Mais on n’a toujours pas de résultats significatifs.

Michel De Maegd
Michel De Maegd© N.D.

D’ailleurs à 21h43, en duplex du SPF Intérieur, un monsieur explique que le réseau était saturé mais que tout va bientôt rentrer dans l’ordre, et qu’alors on pourra réagir aux résultats, et Philippe Delusinne, le parton de RTL, qui accueille en souriant tous les participants depuis le matin, s’énerve et dit qu’on ne va pas garder l’antenne jusqu’à minuit. A 21h52, Didier Reynders quitte le studio pendant qu’en duplex Raoul Hedebouw a pris la parole à Liège pour dire qu’il avait gagné. A 22h03 Alix Battard lance le duplex avec le MR, où Mathieu Col a vu les gardes du corps de Charles Michel, ce qui veut dire qu’il va parler pour dire qu’il a gagné, ce qu’il fait à 22h20, ce qui fait interrompre Didier Gosuin par Alix Battard. A 22h28 Pascal Vrebos coupe Didier Gosuin parce qu’Elio Di Rupo va prendre la parole pour dire qu’il a gagné, ce qu’il fait.

Puis Didier Gosuin conclut et c’est Maxime Prévot qui, à La Bruyère, dit qu’il a gagné.

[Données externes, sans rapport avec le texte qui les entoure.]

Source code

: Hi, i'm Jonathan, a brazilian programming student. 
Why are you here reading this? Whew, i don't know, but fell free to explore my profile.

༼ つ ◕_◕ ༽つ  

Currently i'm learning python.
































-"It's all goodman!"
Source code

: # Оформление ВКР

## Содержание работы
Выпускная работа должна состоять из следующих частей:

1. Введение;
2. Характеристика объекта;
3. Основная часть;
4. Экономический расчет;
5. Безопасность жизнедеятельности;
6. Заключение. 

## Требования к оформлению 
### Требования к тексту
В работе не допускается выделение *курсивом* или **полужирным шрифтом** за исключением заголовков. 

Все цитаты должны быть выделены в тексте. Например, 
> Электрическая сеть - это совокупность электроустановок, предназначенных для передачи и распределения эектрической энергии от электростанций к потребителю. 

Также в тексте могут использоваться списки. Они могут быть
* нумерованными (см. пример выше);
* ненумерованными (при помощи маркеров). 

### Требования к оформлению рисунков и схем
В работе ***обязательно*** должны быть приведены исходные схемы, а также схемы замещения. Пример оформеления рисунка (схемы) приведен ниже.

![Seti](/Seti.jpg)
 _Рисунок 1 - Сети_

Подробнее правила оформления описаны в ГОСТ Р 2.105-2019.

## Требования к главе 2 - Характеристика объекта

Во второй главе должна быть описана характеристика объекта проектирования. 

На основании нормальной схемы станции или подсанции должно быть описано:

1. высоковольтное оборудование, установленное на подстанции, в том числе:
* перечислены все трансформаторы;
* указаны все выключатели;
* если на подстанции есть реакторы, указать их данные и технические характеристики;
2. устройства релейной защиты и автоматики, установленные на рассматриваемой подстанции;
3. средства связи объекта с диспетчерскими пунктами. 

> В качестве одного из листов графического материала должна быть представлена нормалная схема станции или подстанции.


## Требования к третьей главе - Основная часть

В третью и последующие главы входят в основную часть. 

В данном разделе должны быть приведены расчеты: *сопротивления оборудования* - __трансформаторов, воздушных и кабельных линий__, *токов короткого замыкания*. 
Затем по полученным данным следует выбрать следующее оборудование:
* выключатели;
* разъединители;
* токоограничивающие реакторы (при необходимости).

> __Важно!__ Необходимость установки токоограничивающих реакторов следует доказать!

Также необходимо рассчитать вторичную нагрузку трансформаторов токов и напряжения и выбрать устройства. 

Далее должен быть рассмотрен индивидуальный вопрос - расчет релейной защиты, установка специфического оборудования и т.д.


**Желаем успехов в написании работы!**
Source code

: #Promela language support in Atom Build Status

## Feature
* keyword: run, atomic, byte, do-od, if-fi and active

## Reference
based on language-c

Et à 22h42, Pascal Vrebos annonce que le rideau va se baisser, et Alix Battard souhaite bon anniversaire à Pascal Vrebos.

L’antenne est rendue, et tout le monde a donc gagné, mais pas comme d’habitude, où même ceux qui savent qu’ils ont perdu disent qu’ils ont gagné. Ce 26 mai 2019, même ceux qui ont perdu n’étaient pas tout à fait certains d’avoir perdu au moment où ils disaient avoir gagné.

Cette fois, même ceux qui ont connu leur Waterloo avaient la maîtrise de Fabrice Del Dongo.